Human rights advocate Alexey Sokolov was arrested for five days in Yekaterinburg for linking to Facebook, which is considered a terrorist organization in Russia.
Sokolov was charged with displaying symbols of extremist organizations. The city court in Yekaterinburg in central Russia ordered that he be detained for linking to a “banned” social network.
The judge found that he violated Russian laws for including a hyperlink styled as a button with the Facebook logo on the website of his NGO, the Human Rights Defenders of the Urals, Sokolov’s lawyer told the local news website Vechernye Vedomosti.
The link led to the organization’s page on Facebook, and the judge determined that Sokolov was the website’s administrator, therefore bearing responsibility for the offense.
According to Vechernye Vedmosti, Sokolov specializes in defending the rights of prisoners. He has won multiple lawsuits against the Federal Penitentiary Service in the Sverdlovsk region, where Yekaterinburg is located.
In 2015, Sokolov’s prisoner rights group was labeled a “foreign agent” by the Ministry of Justice of the Russian Federation, a tool used by the government to suppress civil rights organizations and the free press.
Four years later, he managed to get the organization removed from the register, but it had to cease its activities due to numerous fines accumulated during the period.
Meta, the parent company of Facebook, Instagram, and WhatsApp, was designated an extremist organization by a court in Moscow in March last year, immediately after Russia’s invasion of Ukraine.

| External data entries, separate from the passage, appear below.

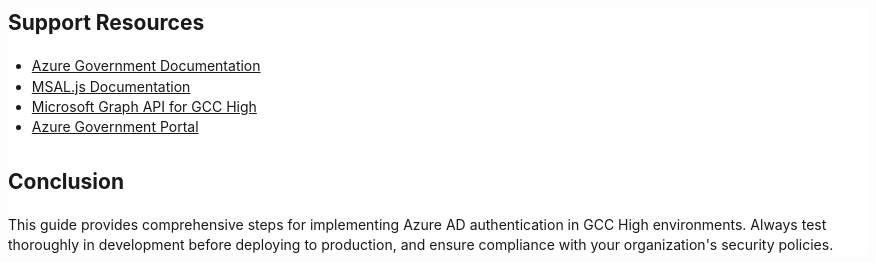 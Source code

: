 ## Support Resources

- [Azure Government Documentation](https://docs.microsoft.com/en-us/azure/azure-government/)
- [MSAL.js Documentation](https://github.com/AzureAD/microsoft-authentication-library-for-js)
- [Microsoft Graph API for GCC High](https://docs.microsoft.com/en-us/graph/deployments)
- [Azure Government Portal](https://portal.azure.us)

## Conclusion

This guide provides comprehensive steps for implementing Azure AD authentication in GCC High environments. Always test thoroughly in development before deploying to production, and ensure compliance with your organization's security policies.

The company irked Russian authorities for making a temporary exception to its rules and allowing those affected by war to “express violent sentiments towards invading armed forces.”
Facebook and Instagram were blocked in Russia for “Russophobia,” but not WhatsApp. In October of the same year, Russian authorities confirmed the designation and added Meta to a register of terrorist and extremist organizations.
The prosecutor’s office issued a warning, saying that it would consider actions leading users to banned platforms and posting material there as “a form of participation in the activities of an extremist organization.”